Si caía La Paz, caía el Gobierno. Felizmente no han caído. La resistencia democrática paceña, que se mantiene unida, firme e inclaudicable, ahora más que nunca, puso en prueba su valentía, al rechazar al vándalo, que vino a destruir su ornato público, a saquear la propiedad privada y exterminar de hambre, a niños, adultos y enfermos. Un flagrante atentado a la vida, a la salud y la seguridad ciudadana, ejecutado por quienes obedecían ciegamente, la consigna política. Los defensores de los Derechos Humanos se hicieron de la vista gorda. Ellos parece que fueron electos para defender a la gente ideologizada. Mayor atención prestaron a quienes cometían tropelías. Inclusive llegaron activistas y parlamentarios extranjeros para defenderlos. Una inaceptable y repudiable injerencia externa en asuntos internos.
Los bolivianos siempre hemos resuelto nuestros problemas entre nosotros, sin participación de ajenos. Menos de agentes del Socialismo Siglo XXI. Sin permitir que foráneos metan su nariz en territorio patrio, particularmente en territorio paceño. La Paz, que cobija a ciertos políticos, para que se ganen la vida, no les ha importado. Que falta de vergüenza. No es protegida, por lo visto, por aquellos supuestos defensores de los Derechos Humanos, mientras la “ley de la selva”, continúe causando intranquilidad. La sede de gobierno no ha claudicado a sus principios de convivencia civilizada. Ha soportado heroicamente las agresiones, de quienes alentaban acciones golpistas, instruidas por un personaje oculto en el Trópico.
Cincuenta días de bloqueo, no han logrado doblegar a La Paz. Tampoco a la democracia, que resurgió de las entrañas de esta ciudad. Sus calles, no olvidemos, fueron teñidas con la sangre de sus hijos, de tendencia democrática. Sus muertos fueron cubiertos, con el sudario de rojo, amarillo y verde. Con tales sacrificios se logró recuperar la democracia que seguirá su curso, posiblemente ahora más fortalecida con el respaldo de quienes son sus partidarios. Debido a que está profundamente enraizada en la conciencia nacional. La resistencia democrática, pese a los cercos y al desabastecimiento de alimentos, no ha claudicado, en sus objetivos de preservar el sistema de la libertad.

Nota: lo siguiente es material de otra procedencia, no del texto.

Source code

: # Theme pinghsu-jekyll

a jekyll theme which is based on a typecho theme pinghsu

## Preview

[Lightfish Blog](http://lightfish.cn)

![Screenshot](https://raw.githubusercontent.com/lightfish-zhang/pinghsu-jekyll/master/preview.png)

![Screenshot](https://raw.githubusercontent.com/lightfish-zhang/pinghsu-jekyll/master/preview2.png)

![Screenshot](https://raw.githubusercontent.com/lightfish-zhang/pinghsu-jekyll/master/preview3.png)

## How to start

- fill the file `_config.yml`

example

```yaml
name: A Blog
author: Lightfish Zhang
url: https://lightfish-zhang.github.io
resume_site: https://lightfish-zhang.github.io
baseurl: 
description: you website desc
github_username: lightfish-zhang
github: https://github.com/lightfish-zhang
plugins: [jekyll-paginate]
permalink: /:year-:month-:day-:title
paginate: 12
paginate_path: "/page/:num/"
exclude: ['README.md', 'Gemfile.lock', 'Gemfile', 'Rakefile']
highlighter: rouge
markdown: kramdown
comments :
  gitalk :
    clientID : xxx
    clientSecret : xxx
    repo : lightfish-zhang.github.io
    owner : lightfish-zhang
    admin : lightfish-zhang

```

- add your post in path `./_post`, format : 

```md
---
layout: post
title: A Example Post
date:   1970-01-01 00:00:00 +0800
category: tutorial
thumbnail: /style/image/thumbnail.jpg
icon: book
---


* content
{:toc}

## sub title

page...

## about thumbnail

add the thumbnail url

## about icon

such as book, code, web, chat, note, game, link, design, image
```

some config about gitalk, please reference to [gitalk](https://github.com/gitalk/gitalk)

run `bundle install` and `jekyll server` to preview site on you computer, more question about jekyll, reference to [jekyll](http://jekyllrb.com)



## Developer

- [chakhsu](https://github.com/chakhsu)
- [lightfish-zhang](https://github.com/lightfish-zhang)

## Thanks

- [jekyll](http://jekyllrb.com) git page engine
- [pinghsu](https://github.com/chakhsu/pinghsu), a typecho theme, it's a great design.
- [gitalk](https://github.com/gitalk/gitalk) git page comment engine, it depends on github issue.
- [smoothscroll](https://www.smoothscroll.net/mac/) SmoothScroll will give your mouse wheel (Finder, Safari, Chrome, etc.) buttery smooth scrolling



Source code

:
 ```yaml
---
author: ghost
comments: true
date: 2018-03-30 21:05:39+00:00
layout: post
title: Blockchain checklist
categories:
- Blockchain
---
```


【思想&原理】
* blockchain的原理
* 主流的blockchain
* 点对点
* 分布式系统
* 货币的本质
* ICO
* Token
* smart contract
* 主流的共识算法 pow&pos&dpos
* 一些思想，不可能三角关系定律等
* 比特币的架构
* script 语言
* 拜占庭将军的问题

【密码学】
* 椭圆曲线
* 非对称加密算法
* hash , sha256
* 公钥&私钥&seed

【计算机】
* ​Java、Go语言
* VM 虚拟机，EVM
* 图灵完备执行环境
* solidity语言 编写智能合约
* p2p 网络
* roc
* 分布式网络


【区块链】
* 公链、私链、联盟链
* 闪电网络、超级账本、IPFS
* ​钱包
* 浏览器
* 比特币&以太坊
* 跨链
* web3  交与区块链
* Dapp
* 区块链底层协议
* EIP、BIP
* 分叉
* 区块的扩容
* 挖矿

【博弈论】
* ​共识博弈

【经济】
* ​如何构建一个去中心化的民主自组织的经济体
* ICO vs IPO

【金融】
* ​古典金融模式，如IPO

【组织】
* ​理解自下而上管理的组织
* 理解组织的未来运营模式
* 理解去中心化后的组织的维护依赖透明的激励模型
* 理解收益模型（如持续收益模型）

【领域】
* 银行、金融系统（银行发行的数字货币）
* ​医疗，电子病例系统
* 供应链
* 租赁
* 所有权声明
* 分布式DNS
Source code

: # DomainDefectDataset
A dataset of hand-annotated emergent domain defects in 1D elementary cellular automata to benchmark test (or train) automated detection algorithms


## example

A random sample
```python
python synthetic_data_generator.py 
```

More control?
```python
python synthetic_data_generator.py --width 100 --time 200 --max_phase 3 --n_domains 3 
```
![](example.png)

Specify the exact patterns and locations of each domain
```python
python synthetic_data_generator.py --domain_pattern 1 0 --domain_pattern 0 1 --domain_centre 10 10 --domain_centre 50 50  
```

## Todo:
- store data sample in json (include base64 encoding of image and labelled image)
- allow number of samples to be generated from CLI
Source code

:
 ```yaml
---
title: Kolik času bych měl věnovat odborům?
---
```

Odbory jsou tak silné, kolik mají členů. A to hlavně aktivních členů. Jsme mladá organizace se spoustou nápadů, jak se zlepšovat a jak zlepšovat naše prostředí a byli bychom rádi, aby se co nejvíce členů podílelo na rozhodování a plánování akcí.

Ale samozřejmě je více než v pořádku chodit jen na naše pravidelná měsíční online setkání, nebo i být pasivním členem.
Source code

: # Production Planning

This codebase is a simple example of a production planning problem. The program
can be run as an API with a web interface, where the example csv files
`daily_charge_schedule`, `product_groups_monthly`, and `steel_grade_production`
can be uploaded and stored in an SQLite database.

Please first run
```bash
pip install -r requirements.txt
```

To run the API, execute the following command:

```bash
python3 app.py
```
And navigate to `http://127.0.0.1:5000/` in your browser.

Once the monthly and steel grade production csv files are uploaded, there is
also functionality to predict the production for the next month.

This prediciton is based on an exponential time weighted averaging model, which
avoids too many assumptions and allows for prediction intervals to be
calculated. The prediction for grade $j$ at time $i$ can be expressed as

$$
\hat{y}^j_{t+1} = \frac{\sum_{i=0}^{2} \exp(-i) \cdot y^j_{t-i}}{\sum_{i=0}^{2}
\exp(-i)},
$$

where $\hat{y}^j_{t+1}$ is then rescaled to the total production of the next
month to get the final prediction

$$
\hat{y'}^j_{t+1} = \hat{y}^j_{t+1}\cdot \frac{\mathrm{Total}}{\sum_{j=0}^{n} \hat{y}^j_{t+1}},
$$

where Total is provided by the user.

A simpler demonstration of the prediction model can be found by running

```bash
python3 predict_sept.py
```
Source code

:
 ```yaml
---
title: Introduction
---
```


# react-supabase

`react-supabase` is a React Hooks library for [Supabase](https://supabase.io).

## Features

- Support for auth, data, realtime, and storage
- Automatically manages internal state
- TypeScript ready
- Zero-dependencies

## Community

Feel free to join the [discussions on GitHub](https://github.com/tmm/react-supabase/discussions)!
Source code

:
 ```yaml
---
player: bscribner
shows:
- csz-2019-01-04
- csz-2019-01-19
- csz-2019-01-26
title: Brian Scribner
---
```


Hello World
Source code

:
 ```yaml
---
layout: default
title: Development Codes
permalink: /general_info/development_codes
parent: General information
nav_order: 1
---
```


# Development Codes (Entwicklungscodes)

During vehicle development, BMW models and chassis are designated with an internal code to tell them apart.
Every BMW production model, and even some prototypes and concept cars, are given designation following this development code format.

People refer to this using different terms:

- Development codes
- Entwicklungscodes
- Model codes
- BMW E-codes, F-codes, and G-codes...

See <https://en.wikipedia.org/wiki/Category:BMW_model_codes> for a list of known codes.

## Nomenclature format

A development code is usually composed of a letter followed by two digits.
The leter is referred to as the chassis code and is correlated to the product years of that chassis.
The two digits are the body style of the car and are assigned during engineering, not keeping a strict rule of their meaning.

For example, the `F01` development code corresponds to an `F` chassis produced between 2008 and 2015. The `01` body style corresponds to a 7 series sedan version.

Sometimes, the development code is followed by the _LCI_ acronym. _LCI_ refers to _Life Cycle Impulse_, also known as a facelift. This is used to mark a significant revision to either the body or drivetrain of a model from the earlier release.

Cincuenta días de bloqueo, que han dejado entre sus protagonistas cansancio. Además, resquicios de divisionismo. Es que no lograron quebrantar la democracia boliviana, ni lograron la renuncia del presidente Paz. Lo único que hicieron es provocar el colapso económico nacional. Elevaron los índices de desempleo y empobrecieron aún más al ciudadano de a pie. Cerraron actividades de los emprendedores y muchos de ellos se irán de La Paz. Posiblemente al oriente boliviano.
En suma: La Paz se recuperará con el esfuerzo de sus propios hijos. Dios proteja a la cuna de Murillo y bendiga a los paceños.